What is required: Taking the data below line by line, count those that include the word "need" and report the number alone.
● ● ●
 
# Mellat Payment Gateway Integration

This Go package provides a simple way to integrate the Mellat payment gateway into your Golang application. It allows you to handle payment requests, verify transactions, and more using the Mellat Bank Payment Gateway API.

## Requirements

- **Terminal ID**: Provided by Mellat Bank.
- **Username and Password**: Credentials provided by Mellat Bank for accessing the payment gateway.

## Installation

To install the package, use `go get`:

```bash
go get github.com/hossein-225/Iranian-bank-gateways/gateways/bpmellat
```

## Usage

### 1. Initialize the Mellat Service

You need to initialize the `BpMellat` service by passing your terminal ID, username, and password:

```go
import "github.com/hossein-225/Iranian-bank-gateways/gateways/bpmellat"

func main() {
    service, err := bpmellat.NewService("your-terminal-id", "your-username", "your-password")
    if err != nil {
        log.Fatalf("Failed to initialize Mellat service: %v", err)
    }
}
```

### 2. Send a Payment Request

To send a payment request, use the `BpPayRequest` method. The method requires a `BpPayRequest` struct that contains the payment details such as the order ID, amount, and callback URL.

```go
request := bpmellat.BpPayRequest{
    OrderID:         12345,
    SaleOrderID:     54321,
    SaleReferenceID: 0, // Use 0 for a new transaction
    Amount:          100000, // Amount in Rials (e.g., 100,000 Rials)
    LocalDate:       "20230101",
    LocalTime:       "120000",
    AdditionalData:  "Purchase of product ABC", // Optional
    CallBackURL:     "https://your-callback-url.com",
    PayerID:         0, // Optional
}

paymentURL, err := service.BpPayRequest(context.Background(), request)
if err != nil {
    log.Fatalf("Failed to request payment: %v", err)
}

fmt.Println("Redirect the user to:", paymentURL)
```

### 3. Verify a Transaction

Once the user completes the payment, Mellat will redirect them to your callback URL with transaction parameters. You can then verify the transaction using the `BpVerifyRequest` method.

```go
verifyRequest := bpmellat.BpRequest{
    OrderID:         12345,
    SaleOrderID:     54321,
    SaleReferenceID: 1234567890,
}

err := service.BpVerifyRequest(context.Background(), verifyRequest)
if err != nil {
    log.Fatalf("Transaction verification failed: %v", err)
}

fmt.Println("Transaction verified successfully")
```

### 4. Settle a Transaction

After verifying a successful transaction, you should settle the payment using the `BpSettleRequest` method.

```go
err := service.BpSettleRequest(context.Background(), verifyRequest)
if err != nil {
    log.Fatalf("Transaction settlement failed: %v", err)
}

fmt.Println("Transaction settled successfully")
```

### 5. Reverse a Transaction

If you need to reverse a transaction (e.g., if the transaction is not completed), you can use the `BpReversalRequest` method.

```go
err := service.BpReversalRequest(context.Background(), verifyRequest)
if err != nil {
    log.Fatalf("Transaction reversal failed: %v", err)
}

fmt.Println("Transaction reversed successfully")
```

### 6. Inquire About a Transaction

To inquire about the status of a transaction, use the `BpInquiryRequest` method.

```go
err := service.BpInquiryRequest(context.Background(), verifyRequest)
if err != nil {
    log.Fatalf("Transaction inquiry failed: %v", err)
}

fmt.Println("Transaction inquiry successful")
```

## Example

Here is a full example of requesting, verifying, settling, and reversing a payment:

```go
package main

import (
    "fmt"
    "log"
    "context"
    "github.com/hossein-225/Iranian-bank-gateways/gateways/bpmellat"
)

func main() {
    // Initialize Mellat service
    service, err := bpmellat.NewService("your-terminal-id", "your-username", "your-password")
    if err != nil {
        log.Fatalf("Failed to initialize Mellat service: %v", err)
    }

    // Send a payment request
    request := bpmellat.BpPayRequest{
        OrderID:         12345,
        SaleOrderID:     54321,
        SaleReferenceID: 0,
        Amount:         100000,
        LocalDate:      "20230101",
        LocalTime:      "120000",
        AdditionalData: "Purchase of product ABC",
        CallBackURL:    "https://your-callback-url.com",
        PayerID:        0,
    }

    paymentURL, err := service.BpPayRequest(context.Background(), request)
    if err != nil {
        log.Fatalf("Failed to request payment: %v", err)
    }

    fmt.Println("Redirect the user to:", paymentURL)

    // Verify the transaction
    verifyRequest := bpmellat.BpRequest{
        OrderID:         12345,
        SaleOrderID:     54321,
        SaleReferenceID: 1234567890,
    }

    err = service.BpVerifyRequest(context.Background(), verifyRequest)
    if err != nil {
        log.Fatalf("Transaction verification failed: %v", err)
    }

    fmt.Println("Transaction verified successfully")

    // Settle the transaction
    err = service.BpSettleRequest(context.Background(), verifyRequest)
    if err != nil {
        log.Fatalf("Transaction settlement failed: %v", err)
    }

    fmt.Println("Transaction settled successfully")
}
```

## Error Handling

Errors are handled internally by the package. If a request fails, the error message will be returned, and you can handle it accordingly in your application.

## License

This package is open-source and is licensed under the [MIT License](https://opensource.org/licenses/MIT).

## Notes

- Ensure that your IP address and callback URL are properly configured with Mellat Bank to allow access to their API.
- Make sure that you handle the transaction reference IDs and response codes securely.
● ● ●
Result of the task: 2